Your assignment - From the first line of the data down to the line bearing "Instead of writing", output every line exactly and include no pictures.

[[ Dataset records, beginning ]]

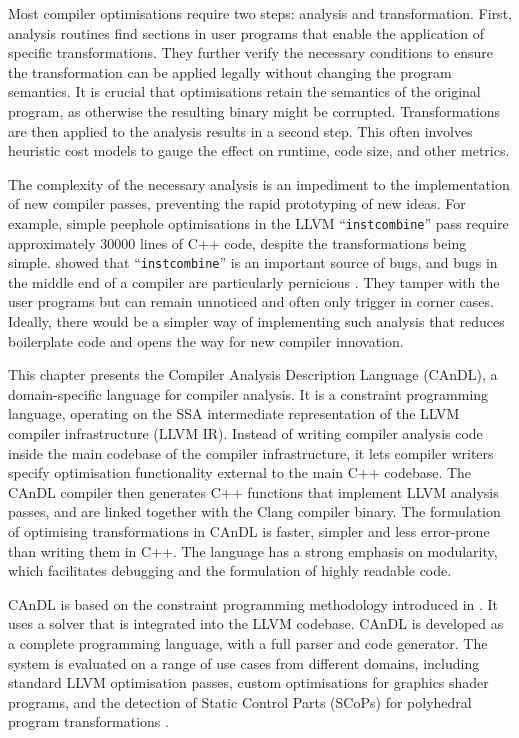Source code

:     Most compiler optimisations require two steps:
    analysis and transformation.
    First, analysis routines find sections in user programs that enable the
    application of specific transformations.
    They further verify the necessary conditions to ensure the transformation
    can be applied legally without changing the program semantics.
    It is crucial that optimisations retain the semantics of the original
    program, as otherwise the resulting binary might be corrupted.
    Transformations are then applied to the analysis results in a second step.
    This often involves heuristic cost models to gauge the effect on runtime,
    code size, and other metrics.

    The complexity of the necessary analysis is an impediment to
    the implementation of new compiler passes, preventing the rapid
    prototyping of new ideas.
    For example, simple peephole optimisations in the LLVM ``{\tt instcombine}''
    pass require approximately 30000 lines of C++ code, despite the
    transformations being simple.
    \citet{Menendez:2017:ADP:3062341.3062372} showed that ``{\tt instcombine}''
    is an important source of bugs, and bugs in the middle end of a compiler are
    particularly pernicious \citep{Yang:2011:FUB:1993316.1993532}.
    They tamper with the user programs but can remain unnoticed and often only
    trigger in corner cases.
    Ideally, there would be a simpler way of implementing such analysis that
    reduces boilerplate code and opens the way for new compiler innovation.

    This chapter presents the Compiler Analysis Description Language (CAnDL), a
    domain-specific language for compiler analysis.
    It is a constraint programming language, operating on the SSA intermediate
    representation of the LLVM compiler infrastructure (LLVM IR).
    Instead of writing compiler analysis code inside the main codebase of the
    compiler infrastructure, it lets compiler writers specify optimisation
    functionality external to the main C++ codebase.
    The CAnDL compiler then generates C++ functions that implement LLVM analysis
    passes, and are linked together with the Clang compiler binary.
    The formulation of optimising transformations in CAnDL is faster, simpler
    and less error-prone than writing them in C++.
    The language has a strong emphasis on modularity, which facilitates
    debugging and the formulation of highly readable code.

    CAnDL is based on the constraint programming methodology introduced in
    .
    It uses a solver that is integrated into the LLVM codebase.
    CAnDL is developed as a complete programming language, with a full parser
    and code generator.
    The system is evaluated on a range of use cases from
    different domains, including standard LLVM optimisation passes,
    custom optimisations for graphics shader programs, and the detection of
    Static Control Parts (SCoPs) \citep{Lengauer2012Polly} for polyhedral
    program transformations \citep{Karp:1967:OCU:321406.321418}.


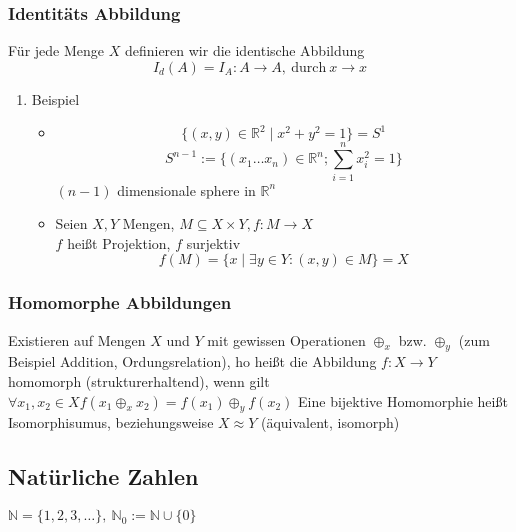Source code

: \documentclass[11pt]{article}
\DeclareMathOperator{\Forall}{\forall}%
\begin{document}
\subsubsection{Identitäts Abbildung}
\label{sec-2-3-5}
Für jede Menge $X$ definieren wir die identische Abbildung \[I_d(A) = I_A: A\rightarrow A,~\text{durch}~x\rightarrow x\]
\begin{enumerate}
\item Beispiel
\label{sec-2-3-5-1}
\begin{itemize}
\item \[\{(x,y)\in\mathbb{R}^2\mid x^2 + y^2 = 1\} = S^1\] \[S^{n-1} := \{(x_1 \ldots x_n) \in \mathbb{R}^n; \sum_{i = 1}^n x_i^2 = 1\}\] $(n - 1)$ dimensionale sphere in $\mathbb{R}^n$
\item Seien $X,Y$ Mengen, $M\subseteq X\times Y, f:M\rightarrow X$ \\ $f$ heißt Projektion, $f$ surjektiv \[f(M) = \{x\mid \exists y \in Y : (x,y) \in M\} = X\]
\end{itemize}
\end{enumerate}
\subsubsection{Homomorphe Abbildungen}
\label{sec-2-3-6}
Existieren auf Mengen $X$ und $Y$ mit gewissen Operationen $\oplus_x$ bzw. $\oplus_y$ (zum Beispiel Addition, Ordungsrelation), ho heißt die Abbildung $f:X\to Y$ homomorph (strukturerhaltend), wenn gilt $\Forall x_1,x_2 \in X f(x_1\oplus_x x_2) = f(x_1)\oplus_y f(x_2)$
Eine bijektive Homomorphie heißt Isomorphisumus, beziehungsweise $X\approx Y$ (äquivalent, isomorph)
\subsection{Natürliche Zahlen}
\label{sec-2-4}
$\mathbb{N} = \{1,2,3,\ldots\},~\mathbb{N}_0 := \mathbb{N}\cup \{0\}$
\end{document}
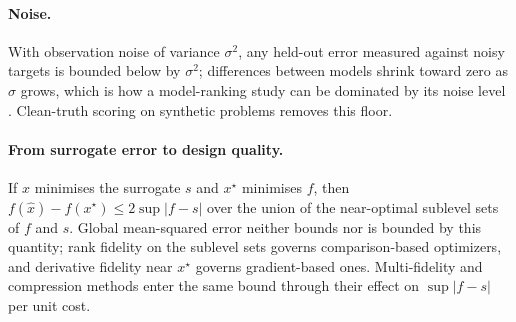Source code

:\paragraph{Noise.} With observation noise of variance $\sigma^2$, any held-out error measured against noisy targets is
bounded below by $\sigma^2$; differences between models shrink toward zero as $\sigma$ grows, which is how a model-ranking
study can be dominated by its noise level \cite{lutjens2024climatebench}. Clean-truth scoring on synthetic problems removes
this floor.

\paragraph{From surrogate error to design quality.} If $\hat x$ minimises the surrogate $s$ and $x^\star$ minimises $f$,
then $f(\hat x)-f(x^\star)\le 2\sup|f-s|$ over the union of the near-optimal sublevel sets of $f$ and $s$. Global
mean-squared error neither bounds nor is bounded by this quantity; rank fidelity on the sublevel sets governs
comparison-based optimizers, and derivative fidelity near $x^\star$ governs gradient-based ones. Multi-fidelity and
compression methods enter the same bound through their effect on $\sup|f-s|$ per unit cost.
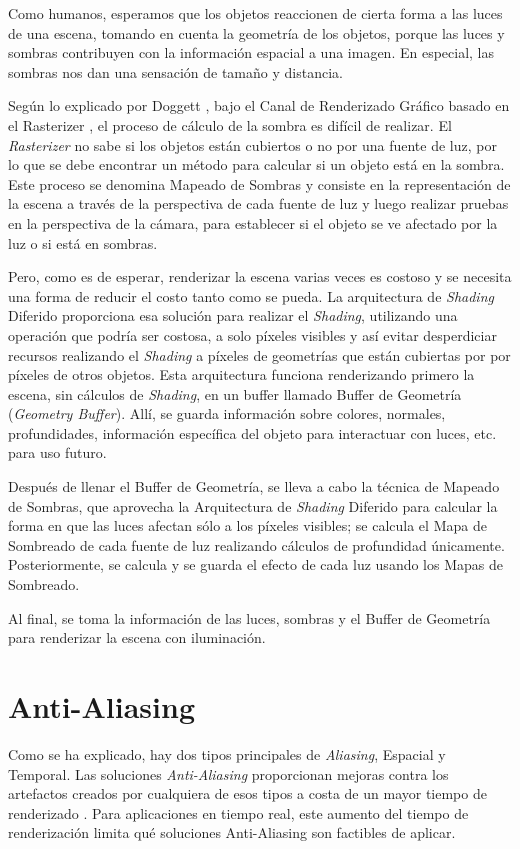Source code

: \documentclass[pregrado]{tesis-usb} %
\begin{document}
Como humanos, esperamos que los objetos reaccionen de cierta forma a las luces de una escena, tomando en cuenta la geometría de los objetos, porque las luces y sombras contribuyen con la información espacial a una imagen. En especial, las sombras nos dan una sensación de tamaño y distancia.

Según lo explicado por Doggett \cite{Doggett2017EDAN35}, bajo el Canal de Renderizado Gráfico basado en el Rasterizer , el proceso de cálculo de la sombra es difícil de realizar. El \textit{Rasterizer} no sabe si los objetos están cubiertos o no por una fuente de luz, por lo que se debe encontrar un método para calcular si un objeto está en la sombra. Este proceso se denomina Mapeado de Sombras y consiste en la representación de la escena a través de la perspectiva de cada fuente de luz y luego realizar pruebas en la perspectiva de la cámara, para establecer si el objeto se ve afectado por la luz o si está en sombras.

Pero, como es de esperar, renderizar la escena varias veces es costoso y se necesita una forma de reducir el costo tanto como se pueda. La arquitectura de \textit{Shading} Diferido proporciona esa solución para realizar el \textit{Shading}, utilizando una operación que podría ser costosa, a solo píxeles visibles y así evitar desperdiciar recursos realizando el \textit{Shading} a píxeles de geometrías que están cubiertas por por píxeles de otros objetos. Esta arquitectura funciona renderizando primero la escena, sin cálculos de \textit{Shading}, en un buffer llamado Buffer de Geometría (\textit{Geometry Buffer}). Allí, se guarda información sobre colores, normales, profundidades, información específica del objeto para interactuar con luces, etc. para uso futuro. 

Después de llenar el Buffer de Geometría, se lleva a cabo la técnica de Mapeado de Sombras, que aprovecha la Arquitectura de \textit{Shading} Diferido para calcular la forma en que las luces afectan sólo a los píxeles visibles; se calcula el Mapa de Sombreado de cada fuente de luz realizando cálculos de profundidad únicamente. Posteriormente, se calcula y se guarda el efecto de cada luz usando los Mapas de Sombreado.

Al final, se toma la información de las luces, sombras y el Buffer de Geometría para renderizar la escena con iluminación.


\section{Anti-Aliasing}
Como se ha explicado, hay dos tipos principales de \textit{Aliasing}, Espacial y Temporal. Las soluciones \textit{Anti-Aliasing} proporcionan mejoras contra los artefactos creados por cualquiera de esos tipos a costa de un mayor tiempo de renderizado \cite{Doggett2017EDAN35}. Para aplicaciones en tiempo real, este aumento del tiempo de renderización limita qué soluciones Anti-Aliasing son factibles de aplicar.
\end{document}
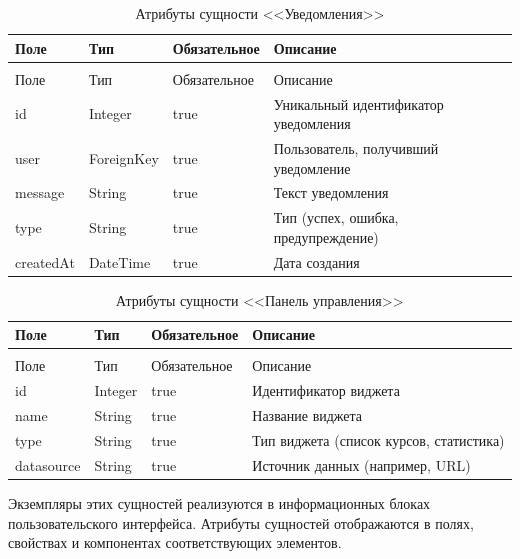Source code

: \begin{xltabular}{\textwidth}{|l|l|p{3.2cm}|X|}
  \caption{Атрибуты сущности <<Уведомления>>\label{notifications:table}}\\ \hline
  Поле & Тип & Обязательное & Описание \\ \hline
  \endfirsthead
  \\ \hline
  Поле & Тип & Обязательное & Описание \\ \hline
  \endhead
  id & Integer & true & Уникальный идентификатор уведомления \\ \hline
  user & ForeignKey & true & Пользователь, получивший уведомление \\ \hline
  message & String & true & Текст уведомления \\ \hline
  type & String & true & Тип (успех, ошибка, предупреждение) \\ \hline
  createdAt & DateTime & true & Дата создания \\ \hline
\end{xltabular}

\begin{xltabular}{\textwidth}{|l|l|p{3.2cm}|X|}
  \caption{Атрибуты сущности <<Панель управления>>\label{dashboard:table}}\\ \hline
  Поле & Тип & Обязательное & Описание \\ \hline
  \endfirsthead
  \\ \hline
  Поле & Тип & Обязательное & Описание \\ \hline
  \endhead
  id & Integer & true & Идентификатор виджета \\ \hline
  name & String & true & Название виджета \\ \hline
  type & String & true & Тип виджета (список курсов, статистика) \\ \hline
  datasource & String & true & Источник данных (например, URL) \\ \hline
\end{xltabular}


Экземпляры этих сущностей реализуются в информационных блоках пользовательского интерфейса. Атрибуты сущностей отображаются в полях, свойствах и компонентах соответствующих элементов.

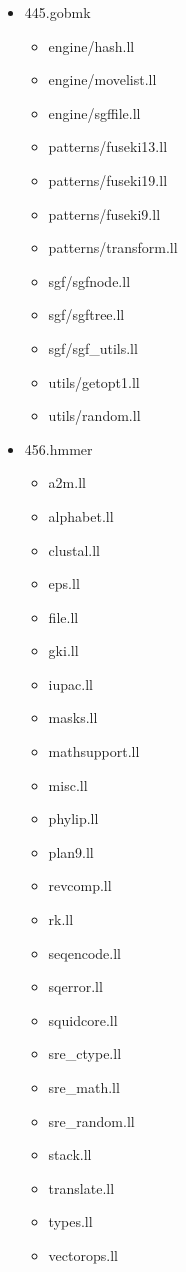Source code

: \begin{multicols}{3}
\begin{itemize}
	\item 445.gobmk
	\begin{itemize}
		\item engine/hash.ll
		\item engine/movelist.ll
		\item engine/sgffile.ll
		\item patterns/fuseki13.ll
		\item patterns/fuseki19.ll
		\item patterns/fuseki9.ll
		\item patterns/transform.ll
		\item sgf/sgfnode.ll
		\item sgf/sgftree.ll
		\item sgf/sgf\_utils.ll
		\item utils/getopt1.ll
		\item utils/random.ll
	\end{itemize}

	\item 456.hmmer
	\begin{itemize}
		\item a2m.ll
		\item alphabet.ll
		\item clustal.ll
		\item eps.ll
		\item file.ll
		\item gki.ll
		\item iupac.ll
		\item masks.ll
		\item mathsupport.ll
		\item misc.ll
		\item phylip.ll
		\item plan9.ll
		\item revcomp.ll
		\item rk.ll
		\item seqencode.ll
		\item sqerror.ll
		\item squidcore.ll
		\item sre\_ctype.ll
		\item sre\_math.ll
		\item sre\_random.ll
		\item stack.ll
		\item translate.ll
		\item types.ll
		\item vectorops.ll
	\end{itemize}


\end{itemize}
\end{multicols}
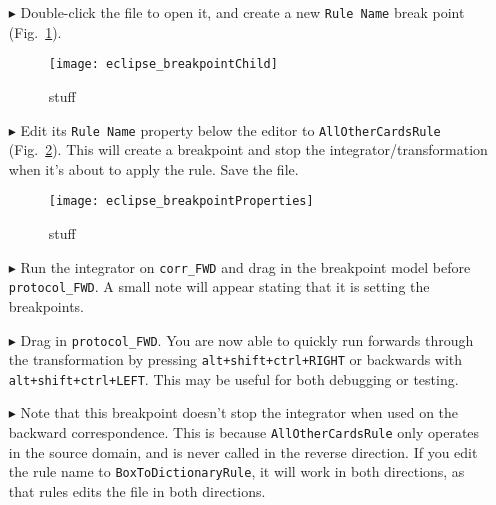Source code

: \begin{itemize}

\item[$\blacktriangleright$] Double-click the file to open it, and create a new \texttt{Rule Name} break point (Fig.~\ref{eclipse:breakpointChild}).

\begin{figure}[htbp]
\begin{center}
  \texttt{[image: eclipse\_breakpointChild]}
  \caption{stuff}
  \label{eclipse:breakpointChild}
\end{center}
\end{figure}

\item[$\blacktriangleright$] Edit its \texttt{Rule Name} property below the editor to \texttt{AllOtherCardsRule} (Fig.~\ref{eclipse:bpProps}). This will create
a breakpoint and stop the integrator/transformation when it's about to apply the rule. Save the file.

\begin{figure}[htbp]
\begin{center}
  \texttt{[image: eclipse\_breakpointProperties]}
  \caption{stuff}
  \label{eclipse:bpProps}
\end{center}
\end{figure}

\item[$\blacktriangleright$] Run the integrator on \texttt{corr\_FWD} and drag in the breakpoint model before \texttt{protocol\_FWD}. A small note will appear
stating that it is setting the breakpoints.

\item[$\blacktriangleright$] Drag in \texttt{protocol\_FWD}. You are now able to quickly run forwards through the transformation by pressing
\texttt{alt+shift+ctrl+RIGHT} or backwards with \texttt{alt+shift+ctrl+LEFT}. This may be useful for both debugging or testing. 

\item[$\blacktriangleright$] Note that this breakpoint doesn't stop the integrator when used on the backward correspondence. This is because
\texttt{AllOtherCardsRule} only operates in the source domain, and is never called in the reverse direction. If you edit the rule name to
\texttt{BoxToDictionaryRule}, it will work in both directions, as that rules edits the file in both directions.

\end{itemize}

[[ Dataset records, end ]]

Response area -
Source code

:     Most compiler optimisations require two steps:
    analysis and transformation.
    First, analysis routines find sections in user programs that enable the
    application of specific transformations.
    They further verify the necessary conditions to ensure the transformation
    can be applied legally without changing the program semantics.
    It is crucial that optimisations retain the semantics of the original
    program, as otherwise the resulting binary might be corrupted.
    Transformations are then applied to the analysis results in a second step.
    This often involves heuristic cost models to gauge the effect on runtime,
    code size, and other metrics.

    The complexity of the necessary analysis is an impediment to
    the implementation of new compiler passes, preventing the rapid
    prototyping of new ideas.
    For example, simple peephole optimisations in the LLVM ``{\tt instcombine}''
    pass require approximately 30000 lines of C++ code, despite the
    transformations being simple.
    \citet{Menendez:2017:ADP:3062341.3062372} showed that ``{\tt instcombine}''
    is an important source of bugs, and bugs in the middle end of a compiler are
    particularly pernicious \citep{Yang:2011:FUB:1993316.1993532}.
    They tamper with the user programs but can remain unnoticed and often only
    trigger in corner cases.
    Ideally, there would be a simpler way of implementing such analysis that
    reduces boilerplate code and opens the way for new compiler innovation.

    This chapter presents the Compiler Analysis Description Language (CAnDL), a
    domain-specific language for compiler analysis.
    It is a constraint programming language, operating on the SSA intermediate
    representation of the LLVM compiler infrastructure (LLVM IR).
    Instead of writing compiler analysis code inside the main codebase of the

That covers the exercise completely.